* [To do] Every line of the material that includes the word "tbody" is to be shown.

Data section START

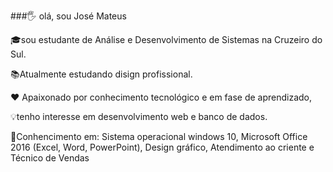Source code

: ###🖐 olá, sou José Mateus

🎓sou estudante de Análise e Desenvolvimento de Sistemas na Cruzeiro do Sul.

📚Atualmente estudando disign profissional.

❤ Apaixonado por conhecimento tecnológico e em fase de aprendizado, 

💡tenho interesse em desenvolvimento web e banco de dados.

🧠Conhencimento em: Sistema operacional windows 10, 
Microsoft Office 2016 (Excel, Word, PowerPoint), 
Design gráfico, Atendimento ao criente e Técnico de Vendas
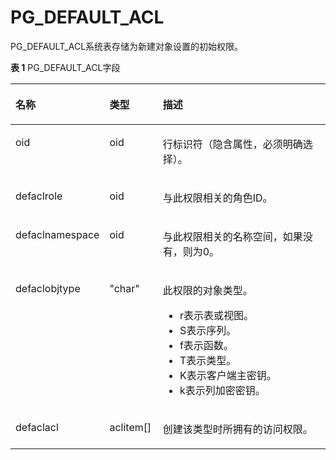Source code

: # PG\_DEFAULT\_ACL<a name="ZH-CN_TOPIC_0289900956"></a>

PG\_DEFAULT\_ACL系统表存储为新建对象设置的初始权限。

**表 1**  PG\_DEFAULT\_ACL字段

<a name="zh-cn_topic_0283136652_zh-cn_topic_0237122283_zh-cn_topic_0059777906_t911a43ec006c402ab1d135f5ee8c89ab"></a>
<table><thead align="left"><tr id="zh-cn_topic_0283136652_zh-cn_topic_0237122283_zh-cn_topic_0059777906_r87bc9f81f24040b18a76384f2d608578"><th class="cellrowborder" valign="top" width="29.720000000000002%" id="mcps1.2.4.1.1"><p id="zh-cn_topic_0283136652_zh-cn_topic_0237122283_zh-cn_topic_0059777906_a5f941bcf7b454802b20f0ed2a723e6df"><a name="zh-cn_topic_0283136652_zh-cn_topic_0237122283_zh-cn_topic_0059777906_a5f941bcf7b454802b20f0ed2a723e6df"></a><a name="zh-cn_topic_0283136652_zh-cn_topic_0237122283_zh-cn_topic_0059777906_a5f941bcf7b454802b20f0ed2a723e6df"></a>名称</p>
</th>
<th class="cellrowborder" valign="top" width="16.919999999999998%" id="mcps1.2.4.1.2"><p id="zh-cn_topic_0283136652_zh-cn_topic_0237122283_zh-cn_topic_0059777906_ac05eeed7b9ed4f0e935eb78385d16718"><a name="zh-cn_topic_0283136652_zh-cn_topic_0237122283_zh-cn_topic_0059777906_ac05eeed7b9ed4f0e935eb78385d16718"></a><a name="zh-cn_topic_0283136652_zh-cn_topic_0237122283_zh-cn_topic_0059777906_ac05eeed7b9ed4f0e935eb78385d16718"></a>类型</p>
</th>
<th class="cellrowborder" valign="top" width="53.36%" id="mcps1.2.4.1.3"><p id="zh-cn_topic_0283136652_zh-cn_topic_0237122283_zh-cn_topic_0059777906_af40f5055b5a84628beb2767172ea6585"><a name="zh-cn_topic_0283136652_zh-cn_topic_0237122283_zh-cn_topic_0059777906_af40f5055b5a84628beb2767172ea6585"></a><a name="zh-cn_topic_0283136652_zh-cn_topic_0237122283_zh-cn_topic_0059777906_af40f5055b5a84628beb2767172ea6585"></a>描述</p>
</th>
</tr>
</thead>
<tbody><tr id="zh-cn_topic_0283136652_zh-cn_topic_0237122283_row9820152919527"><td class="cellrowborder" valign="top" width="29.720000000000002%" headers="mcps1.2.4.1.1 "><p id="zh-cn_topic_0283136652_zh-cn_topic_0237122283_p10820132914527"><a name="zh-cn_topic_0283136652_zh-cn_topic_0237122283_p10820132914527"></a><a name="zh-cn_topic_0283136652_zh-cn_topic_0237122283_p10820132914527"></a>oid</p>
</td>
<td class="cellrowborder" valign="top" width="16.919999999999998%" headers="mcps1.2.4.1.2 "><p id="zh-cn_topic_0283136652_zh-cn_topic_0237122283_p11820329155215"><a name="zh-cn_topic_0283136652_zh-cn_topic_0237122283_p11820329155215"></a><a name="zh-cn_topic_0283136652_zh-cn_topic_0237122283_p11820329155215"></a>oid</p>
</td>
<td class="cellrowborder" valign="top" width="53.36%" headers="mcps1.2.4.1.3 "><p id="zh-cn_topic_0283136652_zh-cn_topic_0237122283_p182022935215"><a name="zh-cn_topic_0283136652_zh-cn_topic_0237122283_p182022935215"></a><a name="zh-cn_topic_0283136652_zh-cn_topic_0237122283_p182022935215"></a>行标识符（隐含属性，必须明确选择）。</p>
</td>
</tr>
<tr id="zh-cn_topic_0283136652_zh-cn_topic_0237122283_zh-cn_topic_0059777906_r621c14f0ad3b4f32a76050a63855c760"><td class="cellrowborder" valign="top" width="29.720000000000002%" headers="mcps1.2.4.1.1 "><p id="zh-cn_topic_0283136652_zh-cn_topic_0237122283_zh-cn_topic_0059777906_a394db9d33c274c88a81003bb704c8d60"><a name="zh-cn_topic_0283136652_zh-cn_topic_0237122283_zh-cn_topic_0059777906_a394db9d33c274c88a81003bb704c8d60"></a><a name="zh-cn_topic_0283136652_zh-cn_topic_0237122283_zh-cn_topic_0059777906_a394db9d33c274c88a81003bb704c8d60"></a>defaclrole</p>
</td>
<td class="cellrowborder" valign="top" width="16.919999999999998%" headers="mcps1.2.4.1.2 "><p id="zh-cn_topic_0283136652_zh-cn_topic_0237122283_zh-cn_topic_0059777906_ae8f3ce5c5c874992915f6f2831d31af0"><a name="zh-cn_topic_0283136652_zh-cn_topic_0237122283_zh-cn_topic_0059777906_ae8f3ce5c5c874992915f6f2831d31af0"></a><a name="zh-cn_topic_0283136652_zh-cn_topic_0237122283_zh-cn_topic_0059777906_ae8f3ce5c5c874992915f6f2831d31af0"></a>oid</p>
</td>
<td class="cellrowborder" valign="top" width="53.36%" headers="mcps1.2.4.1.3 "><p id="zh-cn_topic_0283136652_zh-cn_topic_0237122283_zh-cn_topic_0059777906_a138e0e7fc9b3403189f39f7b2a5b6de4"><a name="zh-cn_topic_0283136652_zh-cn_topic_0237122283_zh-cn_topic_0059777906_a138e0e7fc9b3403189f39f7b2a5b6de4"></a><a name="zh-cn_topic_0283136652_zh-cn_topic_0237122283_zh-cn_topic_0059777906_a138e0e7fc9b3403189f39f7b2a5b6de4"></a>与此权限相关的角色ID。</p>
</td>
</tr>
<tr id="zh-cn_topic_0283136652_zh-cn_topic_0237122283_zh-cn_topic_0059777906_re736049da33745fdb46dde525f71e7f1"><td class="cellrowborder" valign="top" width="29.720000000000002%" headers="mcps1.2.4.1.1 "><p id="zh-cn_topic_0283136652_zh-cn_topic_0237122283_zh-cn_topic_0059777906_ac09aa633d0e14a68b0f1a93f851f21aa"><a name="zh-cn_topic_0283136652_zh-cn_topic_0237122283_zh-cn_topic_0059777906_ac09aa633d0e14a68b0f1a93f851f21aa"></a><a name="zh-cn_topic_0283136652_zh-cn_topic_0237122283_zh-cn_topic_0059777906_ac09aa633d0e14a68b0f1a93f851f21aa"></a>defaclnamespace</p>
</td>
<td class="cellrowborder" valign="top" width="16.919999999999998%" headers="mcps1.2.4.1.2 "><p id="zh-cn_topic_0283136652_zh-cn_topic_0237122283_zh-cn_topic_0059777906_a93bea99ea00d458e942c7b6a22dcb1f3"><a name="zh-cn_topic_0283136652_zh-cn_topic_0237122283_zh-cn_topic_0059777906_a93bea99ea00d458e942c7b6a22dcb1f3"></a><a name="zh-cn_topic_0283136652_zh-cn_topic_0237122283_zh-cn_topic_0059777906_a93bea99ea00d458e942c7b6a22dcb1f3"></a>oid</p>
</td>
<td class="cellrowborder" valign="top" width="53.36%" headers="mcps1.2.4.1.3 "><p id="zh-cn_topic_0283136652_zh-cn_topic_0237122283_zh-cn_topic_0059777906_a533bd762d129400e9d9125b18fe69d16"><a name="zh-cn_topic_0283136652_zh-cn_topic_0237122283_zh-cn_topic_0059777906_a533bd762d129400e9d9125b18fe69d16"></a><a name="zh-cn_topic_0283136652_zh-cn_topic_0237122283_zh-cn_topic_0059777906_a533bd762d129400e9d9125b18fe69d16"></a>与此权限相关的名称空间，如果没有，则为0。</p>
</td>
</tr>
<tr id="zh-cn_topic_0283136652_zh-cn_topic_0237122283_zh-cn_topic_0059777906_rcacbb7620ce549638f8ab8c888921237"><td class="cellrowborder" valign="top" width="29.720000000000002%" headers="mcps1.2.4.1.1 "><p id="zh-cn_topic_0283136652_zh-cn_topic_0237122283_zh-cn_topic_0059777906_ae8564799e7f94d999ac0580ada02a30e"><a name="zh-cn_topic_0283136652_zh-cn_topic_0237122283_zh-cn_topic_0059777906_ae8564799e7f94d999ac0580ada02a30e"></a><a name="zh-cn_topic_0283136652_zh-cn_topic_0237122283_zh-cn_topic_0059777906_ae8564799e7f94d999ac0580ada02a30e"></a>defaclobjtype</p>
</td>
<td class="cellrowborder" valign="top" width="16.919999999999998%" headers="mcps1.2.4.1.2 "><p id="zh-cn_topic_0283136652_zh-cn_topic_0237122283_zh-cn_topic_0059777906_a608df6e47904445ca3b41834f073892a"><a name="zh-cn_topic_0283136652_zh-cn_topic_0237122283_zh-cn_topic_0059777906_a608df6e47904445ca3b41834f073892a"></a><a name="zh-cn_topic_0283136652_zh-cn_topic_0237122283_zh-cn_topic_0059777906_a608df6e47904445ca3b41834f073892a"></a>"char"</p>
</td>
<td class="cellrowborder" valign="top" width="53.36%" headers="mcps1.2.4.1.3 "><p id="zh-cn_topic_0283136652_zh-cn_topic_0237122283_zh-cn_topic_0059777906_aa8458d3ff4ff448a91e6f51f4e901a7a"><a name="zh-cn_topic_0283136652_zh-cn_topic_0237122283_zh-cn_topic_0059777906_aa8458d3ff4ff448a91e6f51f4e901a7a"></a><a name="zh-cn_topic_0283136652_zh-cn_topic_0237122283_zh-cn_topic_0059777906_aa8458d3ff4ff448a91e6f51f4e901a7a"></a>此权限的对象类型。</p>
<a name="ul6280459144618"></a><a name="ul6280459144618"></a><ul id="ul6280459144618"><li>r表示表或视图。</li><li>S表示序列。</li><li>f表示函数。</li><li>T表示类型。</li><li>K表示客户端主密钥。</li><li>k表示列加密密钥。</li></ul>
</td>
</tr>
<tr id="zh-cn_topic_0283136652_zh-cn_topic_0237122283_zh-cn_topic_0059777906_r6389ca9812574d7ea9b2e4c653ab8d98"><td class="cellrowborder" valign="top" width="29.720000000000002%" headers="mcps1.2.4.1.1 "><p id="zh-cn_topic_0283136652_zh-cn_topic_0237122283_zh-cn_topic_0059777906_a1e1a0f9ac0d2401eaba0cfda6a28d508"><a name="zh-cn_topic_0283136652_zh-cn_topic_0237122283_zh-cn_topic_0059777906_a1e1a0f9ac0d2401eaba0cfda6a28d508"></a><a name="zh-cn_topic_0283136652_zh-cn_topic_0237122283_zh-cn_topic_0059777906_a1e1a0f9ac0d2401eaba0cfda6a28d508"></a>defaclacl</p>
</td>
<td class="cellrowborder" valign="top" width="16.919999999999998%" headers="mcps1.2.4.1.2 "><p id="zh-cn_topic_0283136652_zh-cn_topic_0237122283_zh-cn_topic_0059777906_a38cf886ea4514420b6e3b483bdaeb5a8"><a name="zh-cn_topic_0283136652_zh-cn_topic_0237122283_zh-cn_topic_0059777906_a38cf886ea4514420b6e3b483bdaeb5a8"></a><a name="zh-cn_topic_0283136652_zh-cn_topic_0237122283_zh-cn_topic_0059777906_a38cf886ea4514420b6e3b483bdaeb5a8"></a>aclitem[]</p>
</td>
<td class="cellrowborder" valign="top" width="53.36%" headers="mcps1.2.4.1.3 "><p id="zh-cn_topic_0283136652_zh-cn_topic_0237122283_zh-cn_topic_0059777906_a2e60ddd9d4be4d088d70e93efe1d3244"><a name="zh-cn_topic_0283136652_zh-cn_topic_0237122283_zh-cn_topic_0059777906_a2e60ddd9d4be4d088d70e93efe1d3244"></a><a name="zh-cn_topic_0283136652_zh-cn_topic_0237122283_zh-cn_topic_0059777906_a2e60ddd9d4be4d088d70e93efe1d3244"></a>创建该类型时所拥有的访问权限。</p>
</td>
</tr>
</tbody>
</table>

Data section END

* [Output of the task]
<tbody><tr id="zh-cn_topic_0283136652_zh-cn_topic_0237122283_row9820152919527"><td class="cellrowborder" valign="top" width="29.720000000000002%" headers="mcps1.2.4.1.1 "><p id="zh-cn_topic_0283136652_zh-cn_topic_0237122283_p10820132914527"><a name="zh-cn_topic_0283136652_zh-cn_topic_0237122283_p10820132914527"></a><a name="zh-cn_topic_0283136652_zh-cn_topic_0237122283_p10820132914527"></a>oid</p>
</tbody>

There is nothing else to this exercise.